▶ [Required work]: Below are the records; collect from them each line containing the string "pouvoir".

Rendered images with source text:

--------------------------------------------------

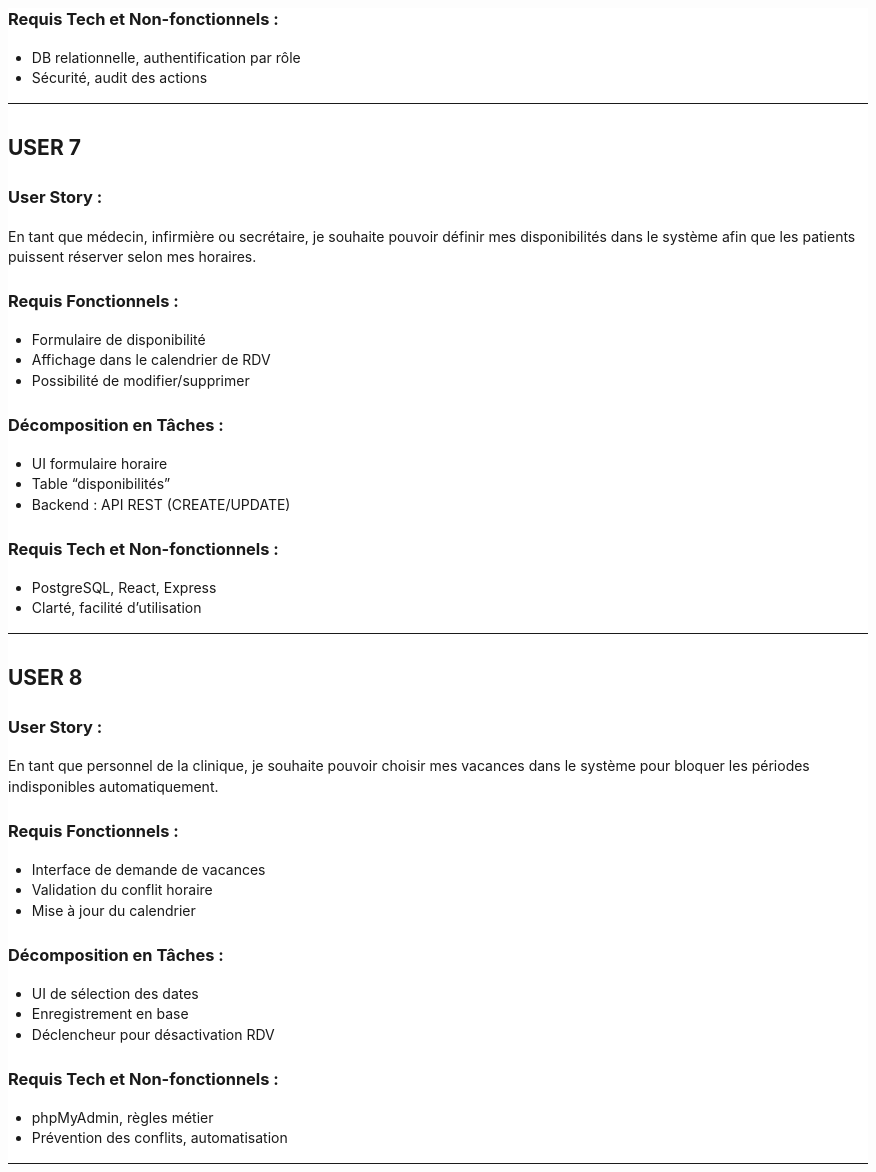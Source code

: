 ### Requis Tech et Non-fonctionnels :
- DB relationnelle, authentification par rôle
- Sécurité, audit des actions

---

## USER 7

### User Story :
En tant que médecin, infirmière ou secrétaire, je souhaite pouvoir définir mes disponibilités dans le système afin que les patients puissent réserver selon mes horaires.

### Requis Fonctionnels :
- Formulaire de disponibilité
- Affichage dans le calendrier de RDV
- Possibilité de modifier/supprimer

### Décomposition en Tâches :
- UI formulaire horaire
- Table “disponibilités”
- Backend : API REST (CREATE/UPDATE)

### Requis Tech et Non-fonctionnels :
- PostgreSQL, React, Express
- Clarté, facilité d’utilisation

---

## USER 8

### User Story :
En tant que personnel de la clinique, je souhaite pouvoir choisir mes vacances dans le système pour bloquer les périodes indisponibles automatiquement.

### Requis Fonctionnels :
- Interface de demande de vacances
- Validation du conflit horaire
- Mise à jour du calendrier

### Décomposition en Tâches :
- UI de sélection des dates
- Enregistrement en base
- Déclencheur pour désactivation RDV

### Requis Tech et Non-fonctionnels :
- phpMyAdmin, règles métier
- Prévention des conflits, automatisation

---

--------------------------------------------------

▶ [Output]:
En tant que médecin, infirmière ou secrétaire, je souhaite pouvoir définir mes disponibilités dans le système afin que les patients puissent réserver selon mes horaires.
En tant que personnel de la clinique, je souhaite pouvoir choisir mes vacances dans le système pour bloquer les périodes indisponibles automatiquement.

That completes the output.